→ **What is needed**: Going line by line through the listing below, count each line that includes the word "begin", and reply with the count only.

→ **Given records**:
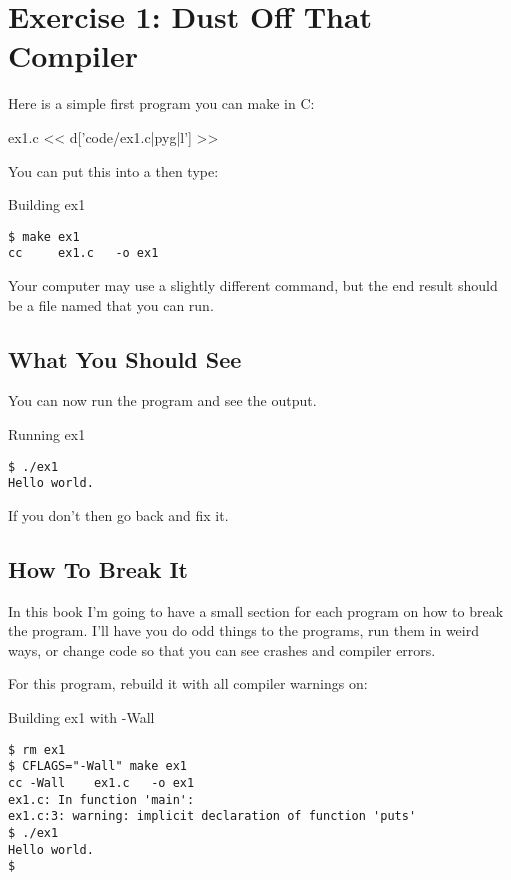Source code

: \chapter{Exercise 1: Dust Off That Compiler}

Here is a simple first program you can make in C:

\begin{code}{ex1.c}
<< d['code/ex1.c|pyg|l'] >>
\end{code}

You can put this into a  then type:

\begin{Terminal}{Building ex1}
\begin{lstlisting}
$ make ex1
cc     ex1.c   -o ex1
\end{lstlisting}
\end{Terminal}

Your computer may use a slightly different command, but the end result should be
a file named  that you can run.

\section{What You Should See}

You can now run the program and see the output.

\begin{Terminal}{Running ex1}
\begin{lstlisting}
$ ./ex1
Hello world.
\end{lstlisting}
\end{Terminal}

If you don't then go back and fix it.

\section{How To Break It}

In this book I'm going to have a small section for each program on how to
break the program.  I'll have you do odd things to the programs, run them
in weird ways, or change code so that you can see crashes and compiler errors.

For this program, rebuild it with all compiler warnings on:

\begin{Terminal}{Building ex1 with -Wall}
\begin{lstlisting}
$ rm ex1
$ CFLAGS="-Wall" make ex1
cc -Wall    ex1.c   -o ex1
ex1.c: In function 'main':
ex1.c:3: warning: implicit declaration of function 'puts'
$ ./ex1
Hello world.
$ 
\end{lstlisting}
\end{Terminal}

→ **Solution for this task**: 7